------ Provided information

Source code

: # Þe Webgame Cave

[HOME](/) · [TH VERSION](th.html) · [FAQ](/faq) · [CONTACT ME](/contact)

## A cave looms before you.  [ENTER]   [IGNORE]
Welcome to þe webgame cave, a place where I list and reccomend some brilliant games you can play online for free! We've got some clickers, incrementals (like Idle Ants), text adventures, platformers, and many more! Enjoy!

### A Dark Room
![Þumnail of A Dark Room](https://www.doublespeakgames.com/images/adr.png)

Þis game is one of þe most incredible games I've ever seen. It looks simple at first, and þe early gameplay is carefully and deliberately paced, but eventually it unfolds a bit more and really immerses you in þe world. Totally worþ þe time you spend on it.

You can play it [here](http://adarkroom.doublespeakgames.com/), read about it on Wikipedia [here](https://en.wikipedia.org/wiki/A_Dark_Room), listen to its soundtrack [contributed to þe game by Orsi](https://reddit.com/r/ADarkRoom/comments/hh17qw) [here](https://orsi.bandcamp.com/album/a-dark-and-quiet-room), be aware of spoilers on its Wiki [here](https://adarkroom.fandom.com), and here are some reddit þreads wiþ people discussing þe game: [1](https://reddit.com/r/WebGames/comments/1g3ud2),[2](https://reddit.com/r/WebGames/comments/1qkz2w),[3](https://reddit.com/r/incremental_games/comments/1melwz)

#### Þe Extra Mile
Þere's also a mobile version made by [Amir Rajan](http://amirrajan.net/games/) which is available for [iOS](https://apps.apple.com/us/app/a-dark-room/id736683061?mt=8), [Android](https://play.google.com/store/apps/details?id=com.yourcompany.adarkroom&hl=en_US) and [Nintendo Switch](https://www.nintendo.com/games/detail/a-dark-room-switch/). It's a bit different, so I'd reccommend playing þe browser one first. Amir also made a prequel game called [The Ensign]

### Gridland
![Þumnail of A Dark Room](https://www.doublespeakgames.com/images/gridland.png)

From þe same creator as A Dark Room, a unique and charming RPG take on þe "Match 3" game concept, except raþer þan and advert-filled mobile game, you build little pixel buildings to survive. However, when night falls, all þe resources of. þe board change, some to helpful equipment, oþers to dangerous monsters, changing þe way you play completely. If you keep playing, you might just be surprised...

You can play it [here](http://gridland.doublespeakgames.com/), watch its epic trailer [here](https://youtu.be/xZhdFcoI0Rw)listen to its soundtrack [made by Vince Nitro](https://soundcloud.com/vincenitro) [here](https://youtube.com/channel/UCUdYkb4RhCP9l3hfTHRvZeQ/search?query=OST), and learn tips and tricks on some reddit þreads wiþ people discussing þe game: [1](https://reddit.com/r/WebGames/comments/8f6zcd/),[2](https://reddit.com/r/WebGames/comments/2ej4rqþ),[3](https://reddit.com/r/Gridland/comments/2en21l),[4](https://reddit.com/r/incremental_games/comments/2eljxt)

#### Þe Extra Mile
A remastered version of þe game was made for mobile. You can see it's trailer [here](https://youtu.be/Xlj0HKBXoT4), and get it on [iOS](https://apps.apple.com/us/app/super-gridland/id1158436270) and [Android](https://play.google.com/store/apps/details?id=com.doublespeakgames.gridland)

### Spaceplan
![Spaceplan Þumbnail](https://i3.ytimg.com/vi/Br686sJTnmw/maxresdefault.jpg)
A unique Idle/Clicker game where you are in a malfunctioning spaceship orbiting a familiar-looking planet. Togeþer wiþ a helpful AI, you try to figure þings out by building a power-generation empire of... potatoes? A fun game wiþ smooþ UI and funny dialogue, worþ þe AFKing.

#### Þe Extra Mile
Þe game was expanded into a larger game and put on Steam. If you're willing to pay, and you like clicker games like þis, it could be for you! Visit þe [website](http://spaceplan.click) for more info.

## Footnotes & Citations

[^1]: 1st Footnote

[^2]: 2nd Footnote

------------

- Exercise aim -
Print each entry precisely. Include every line.

- Written answer -
Source code

: # Þe Webgame Cave

[HOME](/) · [TH VERSION](th.html) · [FAQ](/faq) · [CONTACT ME](/contact)

## A cave looms before you.  [ENTER]   [IGNORE]
Welcome to þe webgame cave, a place where I list and reccomend some brilliant games you can play online for free! We've got some clickers, incrementals (like Idle Ants), text adventures, platformers, and many more! Enjoy!

### A Dark Room
![Þumnail of A Dark Room](https://www.doublespeakgames.com/images/adr.png)

Þis game is one of þe most incredible games I've ever seen. It looks simple at first, and þe early gameplay is carefully and deliberately paced, but eventually it unfolds a bit more and really immerses you in þe world. Totally worþ þe time you spend on it.

You can play it [here](http://adarkroom.doublespeakgames.com/), read about it on Wikipedia [here](https://en.wikipedia.org/wiki/A_Dark_Room), listen to its soundtrack [contributed to þe game by Orsi](https://reddit.com/r/ADarkRoom/comments/hh17qw) [here](https://orsi.bandcamp.com/album/a-dark-and-quiet-room), be aware of spoilers on its Wiki [here](https://adarkroom.fandom.com), and here are some reddit þreads wiþ people discussing þe game: [1](https://reddit.com/r/WebGames/comments/1g3ud2),[2](https://reddit.com/r/WebGames/comments/1qkz2w),[3](https://reddit.com/r/incremental_games/comments/1melwz)

#### Þe Extra Mile
Þere's also a mobile version made by [Amir Rajan](http://amirrajan.net/games/) which is available for [iOS](https://apps.apple.com/us/app/a-dark-room/id736683061?mt=8), [Android](https://play.google.com/store/apps/details?id=com.yourcompany.adarkroom&hl=en_US) and [Nintendo Switch](https://www.nintendo.com/games/detail/a-dark-room-switch/). It's a bit different, so I'd reccommend playing þe browser one first. Amir also made a prequel game called [The Ensign]

### Gridland
![Þumnail of A Dark Room](https://www.doublespeakgames.com/images/gridland.png)

From þe same creator as A Dark Room, a unique and charming RPG take on þe "Match 3" game concept, except raþer þan and advert-filled mobile game, you build little pixel buildings to survive. However, when night falls, all þe resources of. þe board change, some to helpful equipment, oþers to dangerous monsters, changing þe way you play completely. If you keep playing, you might just be surprised...

You can play it [here](http://gridland.doublespeakgames.com/), watch its epic trailer [here](https://youtu.be/xZhdFcoI0Rw)listen to its soundtrack [made by Vince Nitro](https://soundcloud.com/vincenitro) [here](https://youtube.com/channel/UCUdYkb4RhCP9l3hfTHRvZeQ/search?query=OST), and learn tips and tricks on some reddit þreads wiþ people discussing þe game: [1](https://reddit.com/r/WebGames/comments/8f6zcd/),[2](https://reddit.com/r/WebGames/comments/2ej4rqþ),[3](https://reddit.com/r/Gridland/comments/2en21l),[4](https://reddit.com/r/incremental_games/comments/2eljxt)

#### Þe Extra Mile
A remastered version of þe game was made for mobile. You can see it's trailer [here](https://youtu.be/Xlj0HKBXoT4), and get it on [iOS](https://apps.apple.com/us/app/super-gridland/id1158436270) and [Android](https://play.google.com/store/apps/details?id=com.doublespeakgames.gridland)

### Spaceplan
![Spaceplan Þumbnail](https://i3.ytimg.com/vi/Br686sJTnmw/maxresdefault.jpg)
A unique Idle/Clicker game where you are in a malfunctioning spaceship orbiting a familiar-looking planet. Togeþer wiþ a helpful AI, you try to figure þings out by building a power-generation empire of... potatoes? A fun game wiþ smooþ UI and funny dialogue, worþ þe AFKing.

#### Þe Extra Mile
Þe game was expanded into a larger game and put on Steam. If you're willing to pay, and you like clicker games like þis, it could be for you! Visit þe [website](http://spaceplan.click) for more info.

## Footnotes & Citations

[^1]: 1st Footnote

[^2]: 2nd Footnote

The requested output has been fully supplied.